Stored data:
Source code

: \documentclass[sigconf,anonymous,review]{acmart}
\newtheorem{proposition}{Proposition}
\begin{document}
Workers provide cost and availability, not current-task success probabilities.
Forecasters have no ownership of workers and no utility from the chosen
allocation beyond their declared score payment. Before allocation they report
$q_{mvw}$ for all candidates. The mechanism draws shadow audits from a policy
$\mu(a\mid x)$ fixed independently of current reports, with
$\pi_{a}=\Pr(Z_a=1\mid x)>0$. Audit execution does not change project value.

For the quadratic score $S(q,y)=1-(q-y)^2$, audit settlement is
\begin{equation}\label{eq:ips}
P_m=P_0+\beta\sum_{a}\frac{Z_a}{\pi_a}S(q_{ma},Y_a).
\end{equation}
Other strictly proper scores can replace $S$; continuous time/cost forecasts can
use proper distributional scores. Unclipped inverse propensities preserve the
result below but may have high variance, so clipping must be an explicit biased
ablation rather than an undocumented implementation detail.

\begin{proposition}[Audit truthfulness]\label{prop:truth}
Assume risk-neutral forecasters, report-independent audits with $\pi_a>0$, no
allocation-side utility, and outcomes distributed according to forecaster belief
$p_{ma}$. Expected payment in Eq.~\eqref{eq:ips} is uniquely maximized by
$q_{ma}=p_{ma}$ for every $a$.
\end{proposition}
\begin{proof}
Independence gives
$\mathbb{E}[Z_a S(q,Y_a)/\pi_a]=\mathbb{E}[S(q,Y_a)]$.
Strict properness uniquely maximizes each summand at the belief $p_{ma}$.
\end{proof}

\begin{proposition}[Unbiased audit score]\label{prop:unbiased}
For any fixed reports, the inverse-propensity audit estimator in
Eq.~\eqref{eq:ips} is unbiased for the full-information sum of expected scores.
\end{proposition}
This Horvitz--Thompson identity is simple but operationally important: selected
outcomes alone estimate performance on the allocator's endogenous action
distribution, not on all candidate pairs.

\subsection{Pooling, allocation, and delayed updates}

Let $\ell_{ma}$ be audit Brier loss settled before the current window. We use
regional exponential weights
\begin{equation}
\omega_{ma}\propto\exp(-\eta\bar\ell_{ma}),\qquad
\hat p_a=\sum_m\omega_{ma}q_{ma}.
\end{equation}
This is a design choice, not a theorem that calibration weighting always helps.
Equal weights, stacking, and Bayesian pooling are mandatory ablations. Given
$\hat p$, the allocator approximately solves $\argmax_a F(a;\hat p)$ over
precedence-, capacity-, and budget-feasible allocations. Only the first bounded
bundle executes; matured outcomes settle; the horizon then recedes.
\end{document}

ABOUT THIS TASK: Write the number of lines in the data above that contain the word "audits", and add nothing to it.

PROBLEM SOLUTION: 2